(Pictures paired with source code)

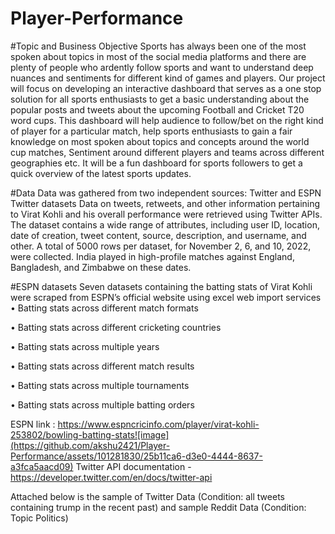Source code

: # Player-Performance
#Topic and Business Objective 
Sports has always been one of the most spoken about topics in most of the social media platforms and there are plenty of people who ardently follow sports and want to understand deep nuances and sentiments for different kind of games and players. Our project will focus on developing an interactive dashboard that serves as a one stop solution for all sports enthusiasts to get a basic understanding about the popular posts and tweets about the upcoming Football and Cricket T20 word cups. This dashboard will help audience to follow/bet on the right kind of player for a particular match, help sports enthusiasts to gain a fair knowledge on most spoken about topics and concepts around the world cup matches, Sentiment around different players and teams across different geographies etc. It will be a fun dashboard for sports followers to get a quick overview of the latest sports updates.

#Data
Data was gathered from two independent sources: Twitter and ESPN 
Twitter datasets
Data on tweets, retweets, and other information pertaining to Virat Kohli and his overall performance were retrieved using Twitter APIs. The dataset contains a wide range of attributes, including user ID, location, date of creation, tweet content, source, description, and username, and other. A total of 5000 rows per dataset, for November 2, 6, and 10, 2022, were collected. India played in high-profile matches against England, Bangladesh, and Zimbabwe on these dates.

#ESPN datasets
Seven datasets containing the batting stats of Virat Kohli were scraped from ESPN’s official website using excel web import services 
•	Batting stats across different match formats

•	Batting stats across different cricketing countries

•	Batting stats across multiple years

•	Batting stats across different match results

•	Batting stats across multiple tournaments

•	Batting stats across multiple batting orders

ESPN link : https://www.espncricinfo.com/player/virat-kohli-253802/bowling-batting-stats![image](https://github.com/akshu2421/Player-Performance/assets/101281830/25b11ca6-d3e0-4444-8637-a3fca5aacd09)
Twitter API documentation - https://developer.twitter.com/en/docs/twitter-api

Attached below is the sample of Twitter Data (Condition: all tweets containing trump in the recent past) and sample Reddit Data (Condition: Topic Politics)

> [Your objective] The answer must be an exact copy of the lines from the start of the records above through the line containing "#Topic and Business Objective", with no pictures in it.

> [Your solution]
Source code

: # Player-Performance
#Topic and Business Objective 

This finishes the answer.